PROVIDED DATA:
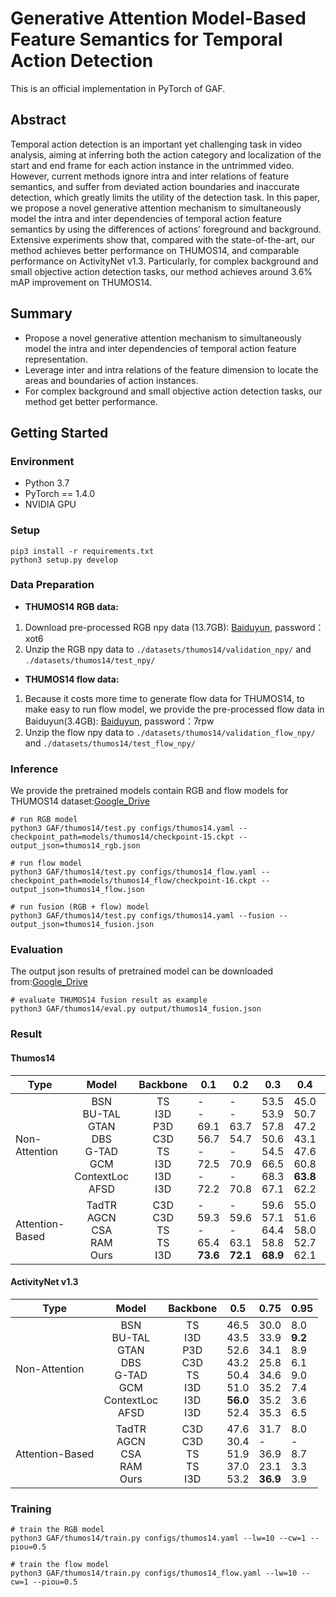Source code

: # Generative Attention Model-Based Feature Semantics for Temporal Action Detection

This is an official implementation in PyTorch of GAF. 

## Abstract

Temporal action detection is an important yet challenging task in video analysis, aiming at inferring both the action category and localization of the start and end frame for each action instance in the untrimmed video. However, current methods ignore intra and inter relations of feature semantics, and suffer from deviated action boundaries and inaccurate detection, which greatly limits the utility of the detection task. In this paper, we propose a novel generative attention mechanism to simultaneously model the intra and inter dependencies of temporal action feature semantics by using the differences of actions’ foreground and background. Extensive experiments show that, compared with the state-of-the-art, our method achieves better performance on THUMOS14, and comparable performance on ActivityNet v1.3. Particularly, for complex background and small objective action detection tasks, our method achieves around 3.6% mAP improvement on THUMOS14.

## Summary

- Propose a novel generative attention mechanism to simultaneously model the intra and inter dependencies of temporal action feature representation.
- Leverage inter and intra relations of the feature dimension to locate the areas and boundaries of action instances.
- For complex background and small objective action detection tasks, our method get better performance.

## Getting Started

### Environment

- Python 3.7
- PyTorch == 1.4.0
- NVIDIA GPU

### Setup

```shell script
pip3 install -r requirements.txt
python3 setup.py develop
```

### Data Preparation

- **THUMOS14 RGB data:**

1. Download pre-processed RGB npy data (13.7GB): [Baiduyun](https://pan.baidu.com/s/1MRm6F9cgOv4MSlNajwaI4g ), password：xot6
2. Unzip the RGB npy data to `./datasets/thumos14/validation_npy/` and `./datasets/thumos14/test_npy/`

- **THUMOS14 flow data:**

1. Because it costs more time to generate flow data for THUMOS14, to make easy to run flow model, we provide the pre-processed flow data in Baiduyun(3.4GB):
   [Baiduyun](https://pan.baidu.com/s/1_Zm_FQRnTtTkXEAkCQgnAg ), password：7rpw
1. Unzip the flow npy data to `./datasets/thumos14/validation_flow_npy/` and `./datasets/thumos14/test_flow_npy/`



### Inference

We provide the pretrained models contain RGB and flow models for THUMOS14 dataset:[Google_Drive](https://drive.google.com/drive/folders/10RO2OrTm3p-ATiSnOyhYPRAc80y_4UMS?usp=sharing)

```shell script
# run RGB model
python3 GAF/thumos14/test.py configs/thumos14.yaml --checkpoint_path=models/thumos14/checkpoint-15.ckpt --output_json=thumos14_rgb.json

# run flow model
python3 GAF/thumos14/test.py configs/thumos14_flow.yaml --checkpoint_path=models/thumos14_flow/checkpoint-16.ckpt --output_json=thumos14_flow.json

# run fusion (RGB + flow) model
python3 GAF/thumos14/test.py configs/thumos14.yaml --fusion --output_json=thumos14_fusion.json
```

### Evaluation

The output json results of pretrained model can be downloaded from:[Google_Drive](https://drive.google.com/file/d/1pmQjIT57OlJLLJZh0a7GExhr3V3HKvtf/view?usp=sharing)

```shell script
# evaluate THUMOS14 fusion result as example
python3 GAF/thumos14/eval.py output/thumos14_fusion.json
```

### Result

#### Thumos14

| Type            |                            Model                             |                           Backbone                           | 0.1                                                          | 0.2                                                          | 0.3                                                          | 0.4                                                          | 0.5                                                          |
| --------------- | :----------------------------------------------------------: | :----------------------------------------------------------: | ------------------------------------------------------------ | ------------------------------------------------------------ | ------------------------------------------------------------ | ------------------------------------------------------------ | ------------------------------------------------------------ |
| Non-Attention   | BSN<br />BU-TAL <br />GTAN<br />DBS<br />G-TAD<br />GCM<br />ContextLoc<br />AFSD | TS<br />I3D<br />P3D<br />C3D<br />TS<br />I3D<br />I3D<br />I3D<br /> | -<br />-<br />69.1<br />56.7<br />-<br />72.5<br />-<br />72.2 | -<br />-<br />63.7<br />54.7<br />-<br />70.9<br />-<br />70.8 | 53.5<br />53.9<br />57.8<br />50.6<br />54.5<br />66.5<br />68.3<br />67.1 | 45.0<br />50.7<br />47.2<br />43.1<br />47.6<br />60.8<br />**63.8**<br />62.2 | 36.9<br />45.4<br />38.8<br />34.3<br />40.2<br />51.9<br />54.3<br />55.5 |
| Attention-Based |         TadTR<br />AGCN<br />CSA<br />RAM<br />Ours          |            C3D<br />C3D<br />TS<br />TS<br />I3D             | -<br />59.3<br />-<br />65.4<br />**73.6**                   | -<br />59.6<br />-<br />63.1<br />**72.1**                   | 59.6<br />57.1<br />64.4<br />58.8<br />**68.9**             | 55.0<br />51.6<br />58.0<br />52.7<br />62.1                 |46.6<br />38.6<br />49.2<br />43.7<br />**55.9**   |

#### ActivityNet v1.3

| Type            |                            Model                             |                           Backbone                           | 0.5                                                          | 0.75                                                         | 0.95                                                         |
| --------------- | :----------------------------------------------------------: | :----------------------------------------------------------: | ------------------------------------------------------------ | ------------------------------------------------------------ | ------------------------------------------------------------ |
| Non-Attention   | BSN<br />BU-TAL <br />GTAN<br />DBS<br />G-TAD<br />GCM<br />ContextLoc<br />AFSD | TS<br />I3D<br />P3D<br />C3D<br />TS<br />I3D<br />I3D<br />I3D<br /> | 46.5<br />43.5<br />52.6<br />43.2<br />50.4<br />51.0<br />**56.0**<br />52.4 | 30.0<br />33.9<br />34.1<br />25.8<br />34.6<br />35.2<br />35.2<br />35.3 | 8.0<br />**9.2**<br />8.9<br />6.1<br />9.0<br />7.4<br />3.6<br />6.5 |
| Attention-Based |         TadTR<br />AGCN<br />CSA<br />RAM<br />Ours          |            C3D<br />C3D<br />TS<br />TS<br />I3D             | 47.6<br />30.4<br />51.9<br />37.0<br />53.2                 | 31.7<br />-<br />36.9<br />23.1<br />**36.9**                | 8.0<br />-<br />8.7<br />3.3<br />3.9                        |

### Training

```shell script
# train the RGB model
python3 GAF/thumos14/train.py configs/thumos14.yaml --lw=10 --cw=1 --piou=0.5

# train the flow model
python3 GAF/thumos14/train.py configs/thumos14_flow.yaml --lw=10 --cw=1 --piou=0.5
```

###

ASSIGNED TASK:
Find the word "https" in the listing above. Copy each line where it appears.

ANSWER TO THIS PROBLEM:
1. Download pre-processed RGB npy data (13.7GB): [Baiduyun](https://pan.baidu.com/s/1MRm6F9cgOv4MSlNajwaI4g ), password：xot6
   [Baiduyun](https://pan.baidu.com/s/1_Zm_FQRnTtTkXEAkCQgnAg ), password：7rpw
We provide the pretrained models contain RGB and flow models for THUMOS14 dataset:[Google_Drive](https://drive.google.com/drive/folders/10RO2OrTm3p-ATiSnOyhYPRAc80y_4UMS?usp=sharing)
The output json results of pretrained model can be downloaded from:[Google_Drive](https://drive.google.com/file/d/1pmQjIT57OlJLLJZh0a7GExhr3V3HKvtf/view?usp=sharing)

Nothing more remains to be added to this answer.